### Supplied material

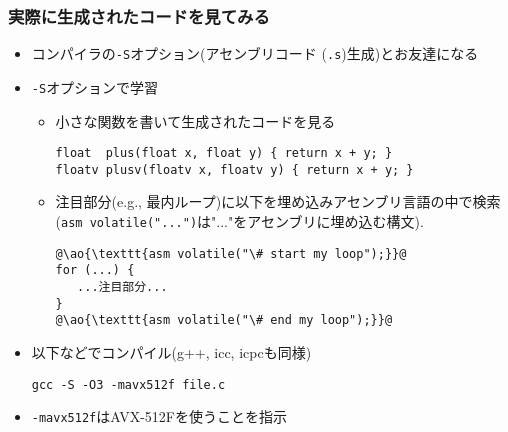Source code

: \documentclass[10pt,dvipdfmx]{beamer}
\newcommand{\ao}[1]{{\color{blue}#1}}
\begin{document}
\begin{frame}[fragile]
  \frametitle{実際に生成されたコードを見てみる}
  \begin{itemize}
  \item コンパイラの\ao{\texttt{-S}}オプション(アセンブリコード
    (\ao{\texttt{.s}})生成)とお友達になる
  \item \texttt{-S}オプションで学習
    \begin{itemize}
    \item 小さな関数を書いて生成されたコードを見る
\begin{lstlisting}
float  plus(float x, float y) { return x + y; }
floatv plusv(floatv x, floatv y) { return x + y; }
\end{lstlisting}
    \item 注目部分(e.g., 最内ループ)に以下を埋め込みアセンブリ言語の中で検索
  (\texttt{asm volatile("...")}は"..."をアセンブリに埋め込む構文).
\begin{lstlisting}
@\ao{\texttt{asm volatile("\# start my loop");}}@
for (...) {
   ...注目部分...
}
@\ao{\texttt{asm volatile("\# end my loop");}}@
\end{lstlisting}
\end{itemize}
\item 以下などでコンパイル(g++, icc, icpcも同様)
\begin{lstlisting}
gcc -S -O3 -mavx512f file.c
\end{lstlisting}
\item \texttt{-mavx512f}はAVX-512Fを使うことを指示
\end{itemize}
\end{frame}

\iffalse
\begin{frame}[fragile]
\frametitle{スカラ型データからベクトル型データを作る方法あれこれ(1)}
\begin{enumerate}
\item 変数宣言時の初期化子
\begin{lstlisting}
floatv v = @\ao{\texttt\{}@ 0,10,20,30,40,50,60,70 @\ao{\texttt\}}@;
\end{lstlisting}

\item 8要素を明示的に指定する関数
\begin{lstlisting}
floatv v = @\ao{\texttt{\_mm256\_set\_ps}}(0,10,20,30,40,50,60,70);
/* これで v = {0,10,20,30,40,50,60,70} */
\end{lstlisting}
方法1と異なり初期化以外の場所でも使える.

\item スカラ一個から全要素同一のベクトルを作る
\begin{lstlisting}
floatv v = @\ao{\texttt{\_mm256\_set1\_ps}}(30);
/* これで v = {30,30,30,30,30,...} */
\end{lstlisting}
\end{enumerate}
\end{frame}
\fi
\end{document}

### Exercise brief
All entries above are to be reproduced exactly, with no pictures.

### Expected answer
Source code

: \documentclass[10pt,dvipdfmx]{beamer}
\newcommand{\ao}[1]{{\color{blue}#1}}
\begin{document}
\begin{frame}[fragile]
  \frametitle{実際に生成されたコードを見てみる}
  \begin{itemize}
  \item コンパイラの\ao{\texttt{-S}}オプション(アセンブリコード
    (\ao{\texttt{.s}})生成)とお友達になる
  \item \texttt{-S}オプションで学習
    \begin{itemize}
    \item 小さな関数を書いて生成されたコードを見る
\begin{lstlisting}
float  plus(float x, float y) { return x + y; }
floatv plusv(floatv x, floatv y) { return x + y; }
\end{lstlisting}
    \item 注目部分(e.g., 最内ループ)に以下を埋め込みアセンブリ言語の中で検索
  (\texttt{asm volatile("...")}は"..."をアセンブリに埋め込む構文).
\begin{lstlisting}
@\ao{\texttt{asm volatile("\# start my loop");}}@
for (...) {
   ...注目部分...
}
@\ao{\texttt{asm volatile("\# end my loop");}}@
\end{lstlisting}
\end{itemize}
\item 以下などでコンパイル(g++, icc, icpcも同様)
\begin{lstlisting}
gcc -S -O3 -mavx512f file.c
\end{lstlisting}
\item \texttt{-mavx512f}はAVX-512Fを使うことを指示
\end{itemize}
\end{frame}

\iffalse
\begin{frame}[fragile]
\frametitle{スカラ型データからベクトル型データを作る方法あれこれ(1)}
\begin{enumerate}
\item 変数宣言時の初期化子
\begin{lstlisting}
floatv v = @\ao{\texttt\{}@ 0,10,20,30,40,50,60,70 @\ao{\texttt\}}@;
\end{lstlisting}

\item 8要素を明示的に指定する関数
\begin{lstlisting}
floatv v = @\ao{\texttt{\_mm256\_set\_ps}}(0,10,20,30,40,50,60,70);
/* これで v = {0,10,20,30,40,50,60,70} */
\end{lstlisting}
方法1と異なり初期化以外の場所でも使える.

\item スカラ一個から全要素同一のベクトルを作る
\begin{lstlisting}
floatv v = @\ao{\texttt{\_mm256\_set1\_ps}}(30);
/* これで v = {30,30,30,30,30,...} */
\end{lstlisting}
\end{enumerate}
\end{frame}
\fi
\end{document}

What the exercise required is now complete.